Using the PyMAPDL Library

import grpc

from ansys.mapdl import mapdl_pb2 as pb_types
from ansys.mapdl import mapdl_pb2_grpc as mapdl_grpc
from ansys.mapdl import kernel_pb2 as anskernel
from ansys.client.launcher.client import Launcher

# start MAPDL
sm = Launcher()
job = sm.create_job_by_name("mapdl-212")
service_name = f"grpc-{job.name}"
mapdl_service = sm.get_service(name=service_name)

# create a gRPC channel
channel_str = '%s:%d' % (mapdl_service.host,
                         mapdl_service.port)
channel = grpc.insecure_channel(channel_str)
stub = mapdl_grpc.MapdlServiceStub(channel)

# send an input file request
request = pb_types.InputRequest(filename='ds.dat')
response = stub.InputFileS(request)
# additional postprocessing to parse response
from ansys.mapdl import core as pymapdl

# start mapdl and read the input file
mapdl = pymapdl.launch_mapdl()
output = mapdl.input('ds.dat')

The approach on the right has a number of advantages, including:

  • Readability due to the abstraction of the service startup

  • Short package names

  • Simplified interface for starting MAPDL

  • Full documentation strings for all classes, methods, and functions

To properly abstract a service, you must have the option to either launch the service and connect to it locally if the software exists on your machines or connect to a remote instance of the service. One way to do this is to include a function to launch the service.

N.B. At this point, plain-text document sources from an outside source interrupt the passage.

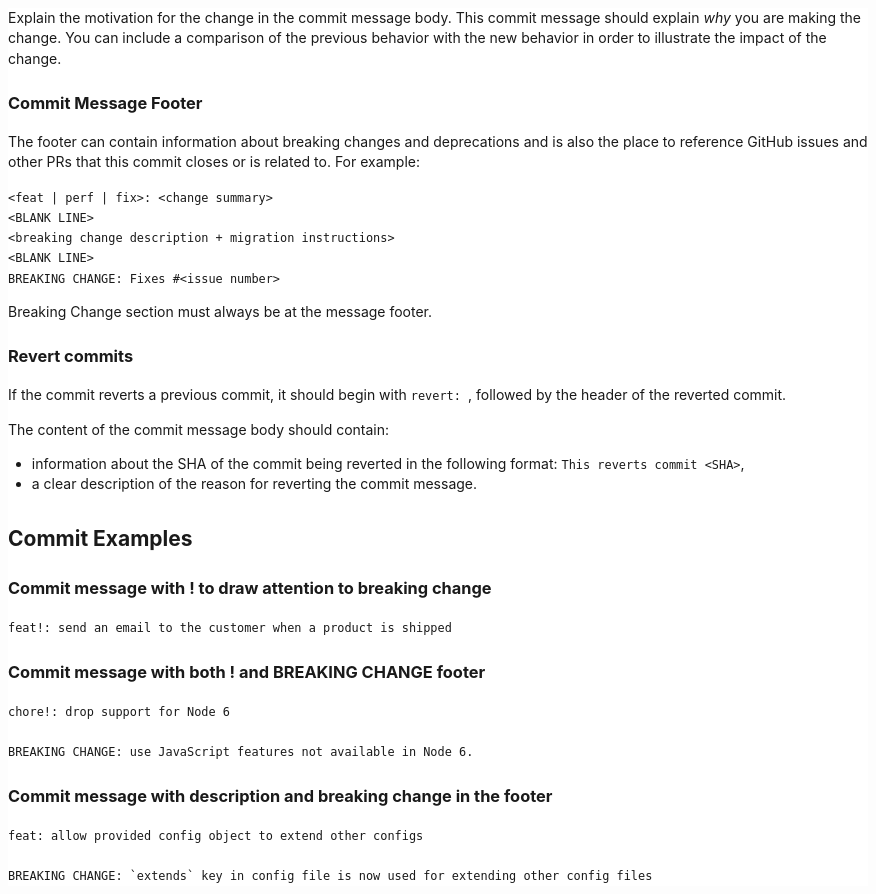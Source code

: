 Explain the motivation for the change in the commit message body. This commit message should explain _why_ you are making the change.
You can include a comparison of the previous behavior with the new behavior in order to illustrate the impact of the change.

### <a name="commit-footer"></a>Commit Message Footer

The footer can contain information about breaking changes and deprecations and is also the place to reference GitHub issues and other PRs that this commit closes or is related to. For example:

```
<feat | perf | fix>: <change summary>
<BLANK LINE>
<breaking change description + migration instructions>
<BLANK LINE>
BREAKING CHANGE: Fixes #<issue number>
```

Breaking Change section must always be at the message footer.

### <a name="revert"></a>Revert commits

If the commit reverts a previous commit, it should begin with `revert: `, followed by the header of the reverted commit.

The content of the commit message body should contain:

- information about the SHA of the commit being reverted in the following format: `This reverts commit <SHA>`,
- a clear description of the reason for reverting the commit message.

## <a name="commit-examples"></a>Commit Examples

### Commit message with ! to draw attention to breaking change

```
feat!: send an email to the customer when a product is shipped
```

### Commit message with both ! and BREAKING CHANGE footer

```
chore!: drop support for Node 6

BREAKING CHANGE: use JavaScript features not available in Node 6.
```

### Commit message with description and breaking change in the footer

```
feat: allow provided config object to extend other configs

BREAKING CHANGE: `extends` key in config file is now used for extending other config files
```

This example includes the launch_mapdl function, which brokers a connection with the Mapdl class:

>>> from ansys.mapdl.core import Mapdl
>>> mapdl = Mapdl(ip=whatever_ip, port=whatever_port)
>>> print(mapdl)

Product:             Ansys Mechanical Enterprise
MAPDL Version:       21.2
ansys.mapdl Version: 0.59.dev0

This straightforward approach connects to a local or remote instance of MAPDL using gRPC by instantiating an instance of the Mapdl class. At this point, because the assumption is that MAPDL is always remote, it’s possible to issue commands to MAPDL, including those requiring file transfer like Mapdl.input.